(What is being asked): Lines from the entries below that hold "InputArgs" form the answer; copy all of them.

++++++++

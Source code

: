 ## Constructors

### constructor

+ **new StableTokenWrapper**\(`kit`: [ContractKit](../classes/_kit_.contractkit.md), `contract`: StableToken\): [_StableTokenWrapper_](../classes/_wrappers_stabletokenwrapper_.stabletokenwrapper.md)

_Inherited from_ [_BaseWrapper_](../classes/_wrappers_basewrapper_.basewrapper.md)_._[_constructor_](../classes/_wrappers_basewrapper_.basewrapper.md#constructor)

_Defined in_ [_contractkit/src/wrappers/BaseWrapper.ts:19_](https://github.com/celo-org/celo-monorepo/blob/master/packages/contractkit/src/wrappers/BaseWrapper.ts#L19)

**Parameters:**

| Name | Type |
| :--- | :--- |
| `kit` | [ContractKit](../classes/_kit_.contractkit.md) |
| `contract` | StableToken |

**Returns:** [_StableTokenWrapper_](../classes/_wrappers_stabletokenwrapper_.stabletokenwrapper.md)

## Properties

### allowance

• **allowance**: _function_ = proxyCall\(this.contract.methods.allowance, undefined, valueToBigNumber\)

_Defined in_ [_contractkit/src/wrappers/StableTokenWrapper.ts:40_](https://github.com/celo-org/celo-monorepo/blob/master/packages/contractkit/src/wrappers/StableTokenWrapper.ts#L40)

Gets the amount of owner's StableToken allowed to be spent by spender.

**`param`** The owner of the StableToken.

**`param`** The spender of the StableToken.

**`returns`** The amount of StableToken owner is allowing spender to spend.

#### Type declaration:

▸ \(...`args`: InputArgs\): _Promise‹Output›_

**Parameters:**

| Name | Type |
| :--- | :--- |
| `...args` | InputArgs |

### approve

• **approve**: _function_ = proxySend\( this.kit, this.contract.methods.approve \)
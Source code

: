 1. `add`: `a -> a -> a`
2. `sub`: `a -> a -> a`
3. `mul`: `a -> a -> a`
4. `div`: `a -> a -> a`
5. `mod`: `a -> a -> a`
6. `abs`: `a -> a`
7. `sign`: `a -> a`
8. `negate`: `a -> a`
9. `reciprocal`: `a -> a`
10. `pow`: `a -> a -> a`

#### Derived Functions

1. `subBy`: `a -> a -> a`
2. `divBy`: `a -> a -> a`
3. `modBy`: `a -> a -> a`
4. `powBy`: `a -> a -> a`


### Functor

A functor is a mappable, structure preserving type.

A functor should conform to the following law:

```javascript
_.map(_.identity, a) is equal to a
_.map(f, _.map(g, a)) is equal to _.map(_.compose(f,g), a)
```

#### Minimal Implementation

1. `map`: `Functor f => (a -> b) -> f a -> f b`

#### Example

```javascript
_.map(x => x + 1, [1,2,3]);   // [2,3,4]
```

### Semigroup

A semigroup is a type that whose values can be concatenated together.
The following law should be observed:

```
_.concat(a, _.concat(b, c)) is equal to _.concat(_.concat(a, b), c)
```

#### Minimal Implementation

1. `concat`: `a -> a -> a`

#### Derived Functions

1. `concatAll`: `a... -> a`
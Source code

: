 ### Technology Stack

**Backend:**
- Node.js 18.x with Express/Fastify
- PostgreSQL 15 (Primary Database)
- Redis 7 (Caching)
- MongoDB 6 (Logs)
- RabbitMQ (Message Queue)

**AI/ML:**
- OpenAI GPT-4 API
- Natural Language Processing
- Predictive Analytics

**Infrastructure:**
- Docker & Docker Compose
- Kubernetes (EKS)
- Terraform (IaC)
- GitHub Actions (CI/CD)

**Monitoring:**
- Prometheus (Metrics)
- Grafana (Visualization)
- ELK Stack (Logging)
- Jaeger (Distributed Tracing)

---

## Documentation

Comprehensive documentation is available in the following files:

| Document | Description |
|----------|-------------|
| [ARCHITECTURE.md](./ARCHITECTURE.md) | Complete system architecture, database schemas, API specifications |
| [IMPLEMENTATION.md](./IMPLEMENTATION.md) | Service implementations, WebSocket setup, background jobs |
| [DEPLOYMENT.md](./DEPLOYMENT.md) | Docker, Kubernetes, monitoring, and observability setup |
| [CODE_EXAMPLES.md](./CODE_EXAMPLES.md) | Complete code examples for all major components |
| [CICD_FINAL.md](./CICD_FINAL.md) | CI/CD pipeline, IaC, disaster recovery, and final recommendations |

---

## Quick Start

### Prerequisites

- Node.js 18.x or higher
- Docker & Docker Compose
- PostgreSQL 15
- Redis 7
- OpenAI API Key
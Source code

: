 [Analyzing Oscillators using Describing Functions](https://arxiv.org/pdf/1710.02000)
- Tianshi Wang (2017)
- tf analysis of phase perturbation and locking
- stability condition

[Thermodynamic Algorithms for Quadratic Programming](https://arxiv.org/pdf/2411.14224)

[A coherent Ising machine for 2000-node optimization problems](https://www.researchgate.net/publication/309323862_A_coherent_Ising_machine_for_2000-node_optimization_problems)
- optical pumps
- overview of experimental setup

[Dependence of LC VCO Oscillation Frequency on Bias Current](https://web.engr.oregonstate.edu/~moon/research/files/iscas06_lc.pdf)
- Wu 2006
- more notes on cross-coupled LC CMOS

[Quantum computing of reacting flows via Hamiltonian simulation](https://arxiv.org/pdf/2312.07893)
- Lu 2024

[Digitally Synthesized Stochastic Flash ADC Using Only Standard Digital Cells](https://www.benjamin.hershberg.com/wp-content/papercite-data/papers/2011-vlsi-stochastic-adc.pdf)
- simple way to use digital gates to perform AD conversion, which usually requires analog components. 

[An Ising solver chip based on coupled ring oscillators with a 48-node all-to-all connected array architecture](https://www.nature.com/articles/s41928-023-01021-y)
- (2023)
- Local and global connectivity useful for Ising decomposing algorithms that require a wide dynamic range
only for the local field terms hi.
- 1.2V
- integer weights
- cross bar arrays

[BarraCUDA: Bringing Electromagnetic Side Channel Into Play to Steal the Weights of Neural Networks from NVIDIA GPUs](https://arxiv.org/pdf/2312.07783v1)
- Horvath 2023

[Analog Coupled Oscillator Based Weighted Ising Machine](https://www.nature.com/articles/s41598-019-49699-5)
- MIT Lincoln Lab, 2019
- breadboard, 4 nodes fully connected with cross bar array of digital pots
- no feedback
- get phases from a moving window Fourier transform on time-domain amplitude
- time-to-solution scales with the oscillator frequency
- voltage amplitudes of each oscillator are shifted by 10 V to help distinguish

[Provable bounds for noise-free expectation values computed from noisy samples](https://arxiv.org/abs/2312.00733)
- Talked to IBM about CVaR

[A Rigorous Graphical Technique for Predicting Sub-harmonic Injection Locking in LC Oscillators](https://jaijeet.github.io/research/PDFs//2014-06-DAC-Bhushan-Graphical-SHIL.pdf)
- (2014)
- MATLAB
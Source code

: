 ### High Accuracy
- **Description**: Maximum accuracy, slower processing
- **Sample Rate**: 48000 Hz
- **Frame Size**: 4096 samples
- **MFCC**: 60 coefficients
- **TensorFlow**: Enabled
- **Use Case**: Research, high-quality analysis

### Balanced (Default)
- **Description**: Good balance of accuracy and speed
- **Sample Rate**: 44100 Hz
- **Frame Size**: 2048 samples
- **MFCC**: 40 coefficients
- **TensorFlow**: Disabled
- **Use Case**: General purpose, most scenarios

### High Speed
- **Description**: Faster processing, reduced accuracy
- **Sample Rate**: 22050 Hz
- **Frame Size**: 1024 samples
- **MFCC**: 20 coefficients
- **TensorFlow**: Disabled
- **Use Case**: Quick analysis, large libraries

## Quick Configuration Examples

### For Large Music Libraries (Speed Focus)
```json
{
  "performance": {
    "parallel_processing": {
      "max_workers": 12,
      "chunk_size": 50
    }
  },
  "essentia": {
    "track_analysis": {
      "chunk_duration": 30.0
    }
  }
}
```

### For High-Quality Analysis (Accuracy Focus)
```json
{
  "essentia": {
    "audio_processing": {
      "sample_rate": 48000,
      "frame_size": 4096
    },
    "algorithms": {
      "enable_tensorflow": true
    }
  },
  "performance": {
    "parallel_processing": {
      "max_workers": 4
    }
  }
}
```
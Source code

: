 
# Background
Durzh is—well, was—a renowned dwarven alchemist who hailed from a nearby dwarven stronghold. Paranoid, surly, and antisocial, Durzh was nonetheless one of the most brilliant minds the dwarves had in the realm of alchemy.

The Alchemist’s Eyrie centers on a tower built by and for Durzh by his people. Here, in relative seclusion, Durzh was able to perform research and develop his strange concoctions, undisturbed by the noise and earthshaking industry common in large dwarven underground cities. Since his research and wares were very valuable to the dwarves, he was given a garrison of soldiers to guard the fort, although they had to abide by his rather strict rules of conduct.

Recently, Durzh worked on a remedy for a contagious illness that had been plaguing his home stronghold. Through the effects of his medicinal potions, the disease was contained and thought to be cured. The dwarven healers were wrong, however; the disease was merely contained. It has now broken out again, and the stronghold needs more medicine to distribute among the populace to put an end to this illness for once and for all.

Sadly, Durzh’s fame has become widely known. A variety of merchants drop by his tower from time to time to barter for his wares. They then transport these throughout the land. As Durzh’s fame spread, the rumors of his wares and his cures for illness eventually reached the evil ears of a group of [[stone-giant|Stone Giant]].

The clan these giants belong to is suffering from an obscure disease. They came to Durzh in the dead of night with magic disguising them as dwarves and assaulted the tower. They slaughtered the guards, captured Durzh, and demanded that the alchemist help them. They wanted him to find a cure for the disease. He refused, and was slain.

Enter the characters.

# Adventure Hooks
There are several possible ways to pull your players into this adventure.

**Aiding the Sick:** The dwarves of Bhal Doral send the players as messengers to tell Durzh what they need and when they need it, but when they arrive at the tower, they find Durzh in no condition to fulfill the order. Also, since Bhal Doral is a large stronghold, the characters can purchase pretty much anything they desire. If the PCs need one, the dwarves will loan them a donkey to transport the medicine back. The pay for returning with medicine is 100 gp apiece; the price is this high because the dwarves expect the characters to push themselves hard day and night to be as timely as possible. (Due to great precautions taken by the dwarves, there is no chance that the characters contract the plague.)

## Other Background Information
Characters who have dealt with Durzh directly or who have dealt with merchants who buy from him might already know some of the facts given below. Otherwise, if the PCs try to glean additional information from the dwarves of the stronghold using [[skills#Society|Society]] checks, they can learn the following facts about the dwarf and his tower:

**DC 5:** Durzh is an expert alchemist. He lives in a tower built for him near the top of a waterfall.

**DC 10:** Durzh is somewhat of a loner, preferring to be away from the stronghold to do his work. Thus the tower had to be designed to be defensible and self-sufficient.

++++++++

(Solution to this problem):
▸ \(...`args`: InputArgs\): _Promise‹Output›_
| `...args` | InputArgs |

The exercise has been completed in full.